§ Exercise
Only a number is expected in reply: the number of lines below that include the word "есть".

•••••

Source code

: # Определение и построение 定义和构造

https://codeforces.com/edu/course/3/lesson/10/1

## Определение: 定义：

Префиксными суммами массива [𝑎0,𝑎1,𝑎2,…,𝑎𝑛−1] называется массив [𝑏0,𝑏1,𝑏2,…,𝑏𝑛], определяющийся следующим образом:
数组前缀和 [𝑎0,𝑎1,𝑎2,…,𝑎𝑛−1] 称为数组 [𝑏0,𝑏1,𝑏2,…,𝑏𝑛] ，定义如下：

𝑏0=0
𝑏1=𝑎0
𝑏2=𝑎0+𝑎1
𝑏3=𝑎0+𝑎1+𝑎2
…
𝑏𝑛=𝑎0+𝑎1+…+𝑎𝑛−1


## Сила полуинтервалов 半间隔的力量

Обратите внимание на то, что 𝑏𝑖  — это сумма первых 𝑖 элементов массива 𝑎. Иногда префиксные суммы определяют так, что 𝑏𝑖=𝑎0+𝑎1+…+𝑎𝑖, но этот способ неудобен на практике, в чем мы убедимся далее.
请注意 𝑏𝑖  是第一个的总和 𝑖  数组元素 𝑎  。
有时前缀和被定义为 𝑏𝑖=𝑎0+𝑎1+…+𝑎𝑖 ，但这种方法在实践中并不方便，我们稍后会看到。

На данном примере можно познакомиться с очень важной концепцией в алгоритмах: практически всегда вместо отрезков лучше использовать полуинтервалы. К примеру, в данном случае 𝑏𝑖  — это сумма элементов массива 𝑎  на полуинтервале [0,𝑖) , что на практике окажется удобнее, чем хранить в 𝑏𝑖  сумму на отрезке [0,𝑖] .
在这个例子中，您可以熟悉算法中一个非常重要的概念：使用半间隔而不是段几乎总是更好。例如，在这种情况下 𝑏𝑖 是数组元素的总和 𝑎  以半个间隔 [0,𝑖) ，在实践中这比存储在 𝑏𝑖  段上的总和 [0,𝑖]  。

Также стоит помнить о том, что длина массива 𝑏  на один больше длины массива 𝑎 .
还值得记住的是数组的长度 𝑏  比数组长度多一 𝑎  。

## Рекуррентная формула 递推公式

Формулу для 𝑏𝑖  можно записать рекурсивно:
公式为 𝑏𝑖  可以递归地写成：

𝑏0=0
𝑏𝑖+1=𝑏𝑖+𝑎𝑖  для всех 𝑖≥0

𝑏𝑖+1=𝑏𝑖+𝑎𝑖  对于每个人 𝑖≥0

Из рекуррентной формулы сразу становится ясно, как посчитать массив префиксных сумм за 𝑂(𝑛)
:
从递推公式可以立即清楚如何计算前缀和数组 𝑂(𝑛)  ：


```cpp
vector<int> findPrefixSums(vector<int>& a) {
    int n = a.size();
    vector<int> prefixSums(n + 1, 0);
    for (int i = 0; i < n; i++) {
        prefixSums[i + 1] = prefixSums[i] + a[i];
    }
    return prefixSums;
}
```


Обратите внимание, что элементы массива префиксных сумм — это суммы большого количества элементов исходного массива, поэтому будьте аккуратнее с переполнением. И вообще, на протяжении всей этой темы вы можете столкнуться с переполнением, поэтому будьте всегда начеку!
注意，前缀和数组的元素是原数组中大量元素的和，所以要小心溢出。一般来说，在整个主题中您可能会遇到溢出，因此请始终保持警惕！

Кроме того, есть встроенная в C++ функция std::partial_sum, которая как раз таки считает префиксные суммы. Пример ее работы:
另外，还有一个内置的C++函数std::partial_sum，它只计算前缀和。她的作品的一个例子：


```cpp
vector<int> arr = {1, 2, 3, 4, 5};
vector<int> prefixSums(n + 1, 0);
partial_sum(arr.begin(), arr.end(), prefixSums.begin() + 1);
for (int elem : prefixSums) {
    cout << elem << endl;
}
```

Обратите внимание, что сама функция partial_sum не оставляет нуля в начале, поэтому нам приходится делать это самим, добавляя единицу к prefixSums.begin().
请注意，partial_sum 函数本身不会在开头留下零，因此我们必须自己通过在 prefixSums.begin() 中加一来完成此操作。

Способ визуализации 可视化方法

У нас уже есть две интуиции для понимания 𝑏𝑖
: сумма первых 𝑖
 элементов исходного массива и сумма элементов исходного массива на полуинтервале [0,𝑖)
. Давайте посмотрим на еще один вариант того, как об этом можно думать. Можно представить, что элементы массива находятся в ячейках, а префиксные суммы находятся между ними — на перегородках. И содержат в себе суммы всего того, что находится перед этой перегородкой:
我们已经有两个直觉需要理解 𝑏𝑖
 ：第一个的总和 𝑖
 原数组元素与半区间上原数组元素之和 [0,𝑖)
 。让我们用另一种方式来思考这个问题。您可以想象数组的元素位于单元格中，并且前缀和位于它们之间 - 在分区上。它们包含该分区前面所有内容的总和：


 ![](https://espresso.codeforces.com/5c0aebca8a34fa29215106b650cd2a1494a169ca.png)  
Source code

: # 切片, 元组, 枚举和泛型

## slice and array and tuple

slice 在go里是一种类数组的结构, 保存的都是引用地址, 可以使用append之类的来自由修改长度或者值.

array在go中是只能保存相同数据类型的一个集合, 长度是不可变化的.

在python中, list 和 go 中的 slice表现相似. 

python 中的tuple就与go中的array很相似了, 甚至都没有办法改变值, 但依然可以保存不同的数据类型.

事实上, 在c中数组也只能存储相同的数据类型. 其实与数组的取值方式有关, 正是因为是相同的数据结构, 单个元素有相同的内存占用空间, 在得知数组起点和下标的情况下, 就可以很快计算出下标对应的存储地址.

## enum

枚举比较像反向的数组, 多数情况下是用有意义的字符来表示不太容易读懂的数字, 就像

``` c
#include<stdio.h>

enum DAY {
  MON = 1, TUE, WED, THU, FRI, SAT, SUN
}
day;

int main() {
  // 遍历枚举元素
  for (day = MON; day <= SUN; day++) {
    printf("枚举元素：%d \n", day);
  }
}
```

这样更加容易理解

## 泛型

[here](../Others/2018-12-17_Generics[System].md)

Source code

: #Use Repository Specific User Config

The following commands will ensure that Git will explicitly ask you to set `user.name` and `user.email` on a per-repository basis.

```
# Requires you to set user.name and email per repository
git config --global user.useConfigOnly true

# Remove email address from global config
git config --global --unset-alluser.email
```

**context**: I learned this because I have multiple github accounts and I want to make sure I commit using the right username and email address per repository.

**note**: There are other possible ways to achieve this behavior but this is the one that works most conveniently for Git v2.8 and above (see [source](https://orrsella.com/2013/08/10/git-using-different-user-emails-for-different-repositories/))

•••••

§ Written answer
2